In an attempt to meet the higher metrics, we are seeing an increased use of group sessions. Not all veterans like group or do well in group. Groups take time and deliberative thought to be developed. While the issues the veteran brings steer the direction the group, the counselor must also have a curriculum to help the group focus on processes that build knowledge skills and attitudes to achieve and maintain mental health—not to mention the charting required for each person after the group.

There’s also the toll that the increased metric places on the health and well-being of Vet Center staff and the quality of the experience for the veteran. Setting a goal of 30 contact hours rapidly becomes an expectation from leadership. This increased goal is a recipe for therapist burnout amid a national shortage of clinicians. These increased metrics are a powerful ingredient that could alienate an already skittish veteran because counselors have a bureaucratic stick pushing them to get to the next client. The result: They see their counselor watching the clock and shutting them down as they are finally willing to open up.

It is essential to remember that Vet Centers were founded because Vietnam War veterans were put off by the rigid structure of the VA’s behavioral health care when we returned from war. Vet Centers are supposed to be a peer-to-peer experience of non-clinical, welcoming, validating experiences and help with issues that were getting in the way of transitioning back home after military service. These metrics of 30 some contacts a week with clients and manualized clinical practices flies in the face of what has drawn generations of veterans to Vet Centers.

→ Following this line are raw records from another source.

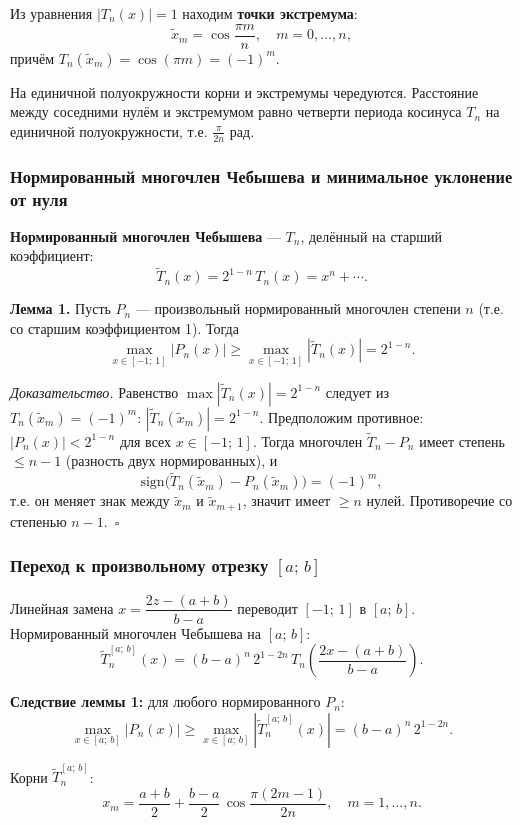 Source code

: Из уравнения $|T_n(x)| = 1$ находим \textbf{точки экстремума}:
\[
    \tilde{x}_m = \cos\frac{\pi m}{n}, \quad m = 0, \ldots, n,
\]
причём $T_n(\tilde{x}_m) = \cos(\pi m) = (-1)^m$.

На единичной полуокружности корни и экстремумы чередуются. Расстояние между соседними нулём и экстремумом равно четверти периода косинуса $T_n$ на единичной полуокружности, т.е. $\frac{\pi}{2n}$ рад.

\subsubsection*{Нормированный многочлен Чебышева и минимальное уклонение от нуля}

\textbf{Нормированный многочлен Чебышева} --- $T_n$, делённый на старший коэффициент:
\[
    \widetilde{T}_n(x) = 2^{1-n}\,T_n(x) = x^n + \cdots.
\]

\textbf{Лемма 1.} Пусть $P_n$ --- произвольный нормированный многочлен степени $n$ (т.е. со старшим коэффициентом 1). Тогда
\[
    \max_{x \in [-1;\,1]} |P_n(x)| \geq \max_{x \in [-1;\,1]} |\widetilde{T}_n(x)| = 2^{1-n}.
\]

\textit{Доказательство.} Равенство $\max |\widetilde{T}_n(x)| = 2^{1-n}$ следует из $T_n(\tilde{x}_m) = (-1)^m$: $|\widetilde{T}_n(\tilde{x}_m)| = 2^{1-n}$. Предположим противное: $|P_n(x)| < 2^{1-n}$ для всех $x \in [-1;\,1]$. Тогда многочлен $\widetilde{T}_n - P_n$ имеет степень $\leq n - 1$ (разность двух нормированных), и
\[
    \mathrm{sign}\bigl(\widetilde{T}_n(\tilde{x}_m) - P_n(\tilde{x}_m)\bigr) = (-1)^m,
\]
т.е. он меняет знак между $\tilde{x}_m$ и $\tilde{x}_{m+1}$, значит имеет $\geq n$ нулей. Противоречие со степенью $n - 1$.~$\square$

\subsubsection*{Переход к произвольному отрезку $[a;\,b]$}

Линейная замена $x = \dfrac{2z - (a+b)}{b-a}$ переводит $[-1;\,1]$ в $[a;\,b]$. Нормированный многочлен Чебышева на $[a;\,b]$:
\[
    \widetilde{T}_n^{[a;\,b]}(x) = (b-a)^n\, 2^{1-2n}\, T_n\!\left(\frac{2x - (a+b)}{b-a}\right).
\]

\textbf{Следствие леммы 1:} для любого нормированного $P_n$:
\[
    \max_{x \in [a;\,b]} |P_n(x)| \geq \max_{x \in [a;\,b]} |\widetilde{T}_n^{[a;\,b]}(x)| = (b-a)^n\, 2^{1-2n}.
\]

Корни $\widetilde{T}_n^{[a;\,b]}$:
\[
    x_m = \frac{a+b}{2} + \frac{b-a}{2}\,\cos\frac{\pi(2m-1)}{2n}, \quad m = 1, \ldots, n.
\]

The quality of Mental Health and support consistent with the intention of Vet Centers is only available if counselors have the time to give it. Counselors have dedicated their lives to help us—to have our six. It is now up to us to have their backs.

I am asking you to reach out and tell your congressman and senators to demand that the Vet Center leadership in D.C. return Vet Centers to being client centered and not just another off-putting bureaucracy more interested in numbers than in treating veterans.

Tell them they can do so by supporting the Vet Center Improvement Act of 2021 (S. 1944 and HR.l 3575).